All the reports found in literature about this technique are from procedures performed through laparotomies. To the best of authors' knowledge, there are no reports about the use of minimally invasive access for such procedure, probably due to the intense fibrosis and adhesions found in the esophagogastric junction and by the complexity to perform this operation. This is the first report with the use of robotic technology. The da Vinci system enables more accurate and safe dissections of structures and tissues under such conditions. In the present study, the use of the robot allowed the identification of all structures, as well as lysis of adhesions.
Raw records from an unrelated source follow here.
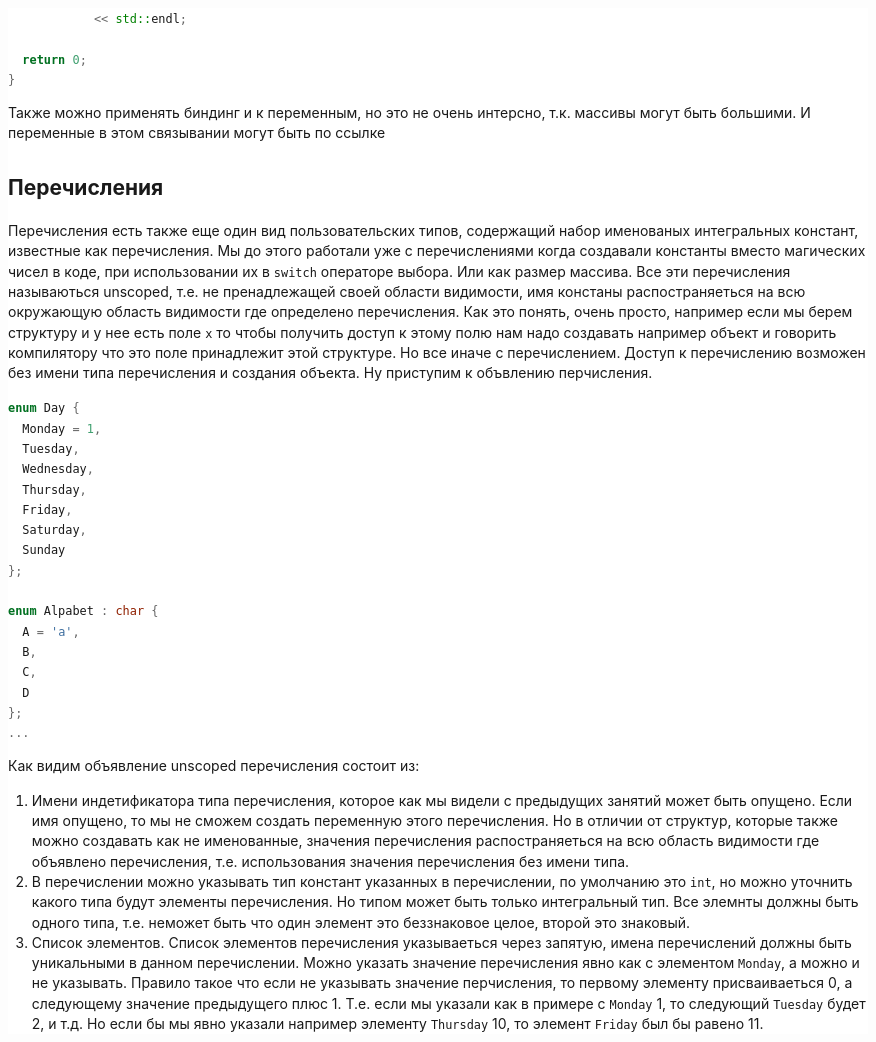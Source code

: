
 ```cpp
            << std::endl;

  return 0;
}

```

Также можно применять биндинг и к переменным, но это не очень интерсно, т.к. массивы могут быть большими. И переменные в этом связывании могут быть по ссылке

## Перечисления
Перечисления есть также еще один вид пользовательских типов, содержащий набор именованых интегральных констант, известные как перечисления.
Мы до этого работали уже с перечислениями когда создавали константы вместо магических чисел в коде, при использовании их в `switch` операторе выбора. Или как размер массива. Все эти перечисления называються unscoped, т.е. не пренадлежащей своей области видимости, имя констаны распостраняеться на всю окружающую область видимости где определено перечисления. Как это понять, очень просто, например если мы берем структуру и у нее есть поле `x` то чтобы получить доступ к этому полю нам надо создавать например объект и говорить компилятору что это поле принадлежит этой структуре. Но все иначе с перечислением. Доступ к перечислению возможен без имени типа перечисления и создания объекта.
Ну приступим к объвлению перчисления.

```cpp
enum Day {
  Monday = 1,
  Tuesday,
  Wednesday,
  Thursday,
  Friday,
  Saturday,
  Sunday
};

enum Alpabet : char {
  A = 'a',
  B,
  C,
  D
};
...
```

Как видим объявление unscoped перечисления состоит из:

1. Имени индетификатора типа перечисления, которое как мы видели с предыдущих занятий может быть опущено. Если имя опущено, то мы не сможем создать переменную этого перечисления. Но в отличии от структур, которые также можно создавать как не именованные, значения перечисления распостраняеться на всю область видимости где объявлено перечисления, т.е. использования значения перечисления без имени типа.
2. В перечислении можно указывать тип констант указанных в перечислении, по умолчанию это `int`, но можно уточнить какого типа будут элементы перечисления. Но типом может быть только интегральный тип. Все элемнты должны быть одного типа, т.е. неможет быть что один элемент это беззнаковое целое, второй это знаковый.
3. Список элементов. Список элементов перечисления указываеться через запятую, имена перечислений должны быть уникальными в данном перечислении. Можно указать значение перечисления явно как с элементом `Monday`, а можно и не указывать. Правило такое что если не указывать значение перчисления, то первому элементу присваиваеться 0, а следующему значение предыдущего плюс 1. Т.е. если мы указали как в примере с `Monday` 1, то следующий `Tuesday` будет 2, и т.д. Но если бы мы явно указали например элементу `Thursday` 10, то элемент `Friday` был бы равено 11.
Moreover, it allowed the partial gastrectomy and the accomplishment of anastomosis to be performed safely and ergonomically.13–15
Conclusions
The Serra-Doria operation is an acceptable alternative to treat recurrent achalasia after Heller's cardiomyotomy. It allows adequate relief of symptoms and significant improvement in quality of life. The use of robotic technology for reintervention on the esophagogastric junction facilitates its accomplishment and allows extremely complex procedures to be performed minimally invasively. The methodology of digestive tract reconstruction after gastrectomy with this technology is well established and standardized. Yet, its efficacy and safety have been proved in previous reports.
Footnotes
Disclosure Statement
No competing financial interests exist.